[Records from a data collection]
- Opening Delimiter -
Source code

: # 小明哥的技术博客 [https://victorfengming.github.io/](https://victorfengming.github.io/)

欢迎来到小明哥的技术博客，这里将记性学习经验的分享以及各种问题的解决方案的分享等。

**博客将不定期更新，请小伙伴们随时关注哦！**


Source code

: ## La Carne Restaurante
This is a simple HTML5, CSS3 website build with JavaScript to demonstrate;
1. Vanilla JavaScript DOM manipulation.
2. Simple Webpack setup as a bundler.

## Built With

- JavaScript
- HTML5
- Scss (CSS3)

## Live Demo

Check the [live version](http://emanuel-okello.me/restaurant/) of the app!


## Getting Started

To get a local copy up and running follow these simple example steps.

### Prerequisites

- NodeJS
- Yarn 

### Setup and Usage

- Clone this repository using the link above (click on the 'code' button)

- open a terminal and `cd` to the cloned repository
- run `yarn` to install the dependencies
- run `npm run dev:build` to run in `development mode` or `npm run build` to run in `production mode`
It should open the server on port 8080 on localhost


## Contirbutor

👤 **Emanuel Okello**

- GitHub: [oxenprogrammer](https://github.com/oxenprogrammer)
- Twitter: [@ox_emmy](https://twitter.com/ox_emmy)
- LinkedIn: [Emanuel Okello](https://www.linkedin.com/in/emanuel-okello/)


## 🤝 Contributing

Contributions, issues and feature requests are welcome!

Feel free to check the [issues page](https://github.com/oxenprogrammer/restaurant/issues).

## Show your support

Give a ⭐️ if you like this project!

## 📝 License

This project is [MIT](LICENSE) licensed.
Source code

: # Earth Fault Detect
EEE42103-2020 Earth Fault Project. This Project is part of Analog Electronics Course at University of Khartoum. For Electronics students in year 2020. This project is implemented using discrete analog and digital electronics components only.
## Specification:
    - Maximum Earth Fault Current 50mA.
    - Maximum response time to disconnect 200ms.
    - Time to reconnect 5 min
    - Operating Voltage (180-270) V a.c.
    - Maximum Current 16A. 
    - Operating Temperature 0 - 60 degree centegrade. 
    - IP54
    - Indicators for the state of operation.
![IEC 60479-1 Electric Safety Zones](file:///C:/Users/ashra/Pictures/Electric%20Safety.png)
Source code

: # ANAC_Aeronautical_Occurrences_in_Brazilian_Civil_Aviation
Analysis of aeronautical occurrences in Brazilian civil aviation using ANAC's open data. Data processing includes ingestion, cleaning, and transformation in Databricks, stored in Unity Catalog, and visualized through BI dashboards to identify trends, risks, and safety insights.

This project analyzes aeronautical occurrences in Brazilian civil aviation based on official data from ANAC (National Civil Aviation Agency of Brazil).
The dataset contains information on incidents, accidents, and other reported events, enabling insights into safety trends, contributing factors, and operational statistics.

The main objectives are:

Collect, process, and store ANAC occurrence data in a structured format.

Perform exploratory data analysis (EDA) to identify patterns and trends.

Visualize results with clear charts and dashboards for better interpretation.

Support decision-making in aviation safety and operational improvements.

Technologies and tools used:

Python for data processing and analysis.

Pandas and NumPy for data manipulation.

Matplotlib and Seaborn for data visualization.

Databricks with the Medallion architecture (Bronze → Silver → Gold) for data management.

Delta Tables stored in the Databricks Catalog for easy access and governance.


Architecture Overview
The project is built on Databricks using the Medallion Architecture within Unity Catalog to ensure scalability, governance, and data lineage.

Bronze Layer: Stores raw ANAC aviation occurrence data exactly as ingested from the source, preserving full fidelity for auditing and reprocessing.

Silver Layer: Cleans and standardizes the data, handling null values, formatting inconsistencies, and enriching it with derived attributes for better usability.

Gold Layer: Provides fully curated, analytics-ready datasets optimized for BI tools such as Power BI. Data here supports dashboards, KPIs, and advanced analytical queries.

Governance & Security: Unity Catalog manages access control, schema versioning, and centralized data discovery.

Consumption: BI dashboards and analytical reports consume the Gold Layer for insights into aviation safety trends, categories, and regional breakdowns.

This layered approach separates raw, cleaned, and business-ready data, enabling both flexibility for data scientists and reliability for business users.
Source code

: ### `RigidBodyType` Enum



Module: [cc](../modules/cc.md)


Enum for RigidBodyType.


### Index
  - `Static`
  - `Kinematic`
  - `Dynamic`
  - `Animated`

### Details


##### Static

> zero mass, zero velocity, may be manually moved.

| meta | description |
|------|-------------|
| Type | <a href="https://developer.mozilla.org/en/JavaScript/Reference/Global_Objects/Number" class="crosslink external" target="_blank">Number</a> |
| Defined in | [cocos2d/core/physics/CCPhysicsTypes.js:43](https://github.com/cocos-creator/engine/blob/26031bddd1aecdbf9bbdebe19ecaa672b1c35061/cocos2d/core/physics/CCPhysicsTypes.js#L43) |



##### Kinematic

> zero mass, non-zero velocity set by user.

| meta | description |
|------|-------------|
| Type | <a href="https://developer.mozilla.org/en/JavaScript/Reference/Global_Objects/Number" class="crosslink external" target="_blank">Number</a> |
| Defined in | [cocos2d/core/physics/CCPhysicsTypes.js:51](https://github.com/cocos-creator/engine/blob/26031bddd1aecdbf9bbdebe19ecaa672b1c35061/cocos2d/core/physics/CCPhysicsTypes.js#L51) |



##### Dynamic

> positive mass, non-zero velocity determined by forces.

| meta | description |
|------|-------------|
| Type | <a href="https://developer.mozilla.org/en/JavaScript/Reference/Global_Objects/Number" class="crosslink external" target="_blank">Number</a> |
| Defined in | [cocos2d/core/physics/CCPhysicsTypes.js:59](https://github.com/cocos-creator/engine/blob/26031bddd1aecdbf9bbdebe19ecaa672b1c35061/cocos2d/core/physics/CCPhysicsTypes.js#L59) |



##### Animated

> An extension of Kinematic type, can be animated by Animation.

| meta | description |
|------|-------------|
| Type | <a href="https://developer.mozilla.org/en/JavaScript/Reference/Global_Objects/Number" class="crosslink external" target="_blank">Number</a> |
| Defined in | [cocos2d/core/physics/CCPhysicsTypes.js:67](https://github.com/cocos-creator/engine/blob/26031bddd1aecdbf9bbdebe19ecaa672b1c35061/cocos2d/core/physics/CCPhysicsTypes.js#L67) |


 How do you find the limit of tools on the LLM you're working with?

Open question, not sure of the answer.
- Closing Delimiter -
> [Your objective] Look through the data and gather every line with the string "core" in it.

> [Response]
| Defined in | [cocos2d/core/physics/CCPhysicsTypes.js:43](https://github.com/cocos-creator/engine/blob/26031bddd1aecdbf9bbdebe19ecaa672b1c35061/cocos2d/core/physics/CCPhysicsTypes.js#L43) |
| Defined in | [cocos2d/core/physics/CCPhysicsTypes.js:51](https://github.com/cocos-creator/engine/blob/26031bddd1aecdbf9bbdebe19ecaa672b1c35061/cocos2d/core/physics/CCPhysicsTypes.js#L51) |
| Defined in | [cocos2d/core/physics/CCPhysicsTypes.js:59](https://github.com/cocos-creator/engine/blob/26031bddd1aecdbf9bbdebe19ecaa672b1c35061/cocos2d/core/physics/CCPhysicsTypes.js#L59) |
| Defined in | [cocos2d/core/physics/CCPhysicsTypes.js:67](https://github.com/cocos-creator/engine/blob/26031bddd1aecdbf9bbdebe19ecaa672b1c35061/cocos2d/core/physics/CCPhysicsTypes.js#L67) |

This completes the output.